Records from a dataset:
--------------------------------------------------

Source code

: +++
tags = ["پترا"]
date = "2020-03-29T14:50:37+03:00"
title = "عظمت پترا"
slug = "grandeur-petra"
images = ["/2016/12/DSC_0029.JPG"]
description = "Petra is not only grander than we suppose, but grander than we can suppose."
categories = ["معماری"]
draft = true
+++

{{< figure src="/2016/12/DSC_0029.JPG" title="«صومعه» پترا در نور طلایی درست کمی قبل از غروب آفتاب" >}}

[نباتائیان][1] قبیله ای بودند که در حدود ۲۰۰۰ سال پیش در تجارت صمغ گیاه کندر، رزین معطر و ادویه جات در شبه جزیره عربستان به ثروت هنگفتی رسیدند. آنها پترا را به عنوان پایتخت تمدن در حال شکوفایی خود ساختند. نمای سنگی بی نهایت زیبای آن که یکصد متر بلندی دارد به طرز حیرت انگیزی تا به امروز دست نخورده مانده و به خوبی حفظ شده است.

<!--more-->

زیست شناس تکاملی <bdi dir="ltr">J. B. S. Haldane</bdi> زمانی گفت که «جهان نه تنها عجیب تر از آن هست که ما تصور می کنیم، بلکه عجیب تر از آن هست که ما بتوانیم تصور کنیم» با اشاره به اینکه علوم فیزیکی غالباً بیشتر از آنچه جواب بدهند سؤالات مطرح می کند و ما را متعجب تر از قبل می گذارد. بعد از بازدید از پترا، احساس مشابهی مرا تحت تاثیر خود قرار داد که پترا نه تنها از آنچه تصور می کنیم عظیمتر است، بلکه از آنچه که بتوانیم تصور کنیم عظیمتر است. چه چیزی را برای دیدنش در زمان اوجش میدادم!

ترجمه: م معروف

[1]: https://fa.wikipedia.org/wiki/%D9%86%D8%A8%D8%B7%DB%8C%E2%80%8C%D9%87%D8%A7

--------------------------------------------------

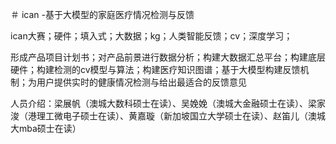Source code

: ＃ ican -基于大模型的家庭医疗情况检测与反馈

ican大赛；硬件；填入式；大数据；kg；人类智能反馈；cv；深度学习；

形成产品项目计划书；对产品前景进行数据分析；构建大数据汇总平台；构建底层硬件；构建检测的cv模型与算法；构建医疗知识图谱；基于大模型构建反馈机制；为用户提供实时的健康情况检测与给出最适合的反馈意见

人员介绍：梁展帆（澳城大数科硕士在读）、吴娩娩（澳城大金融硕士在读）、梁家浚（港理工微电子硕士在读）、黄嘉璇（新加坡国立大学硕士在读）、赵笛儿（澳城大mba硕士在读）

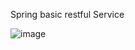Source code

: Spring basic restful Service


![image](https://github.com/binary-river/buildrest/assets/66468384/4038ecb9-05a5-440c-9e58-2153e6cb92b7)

--------------------------------------------------

▶ WORK REQUEST:
What are the lines above, starting at the one with "draft = true" and ending at the one with "پترا در نور"? Give them again exactly, and only them.

▶ RESULT OF THIS EXERCISE:
draft = true
+++

{{< figure src="/2016/12/DSC_0029.JPG" title="«صومعه» پترا در نور طلایی درست کمی قبل از غروب آفتاب" >}}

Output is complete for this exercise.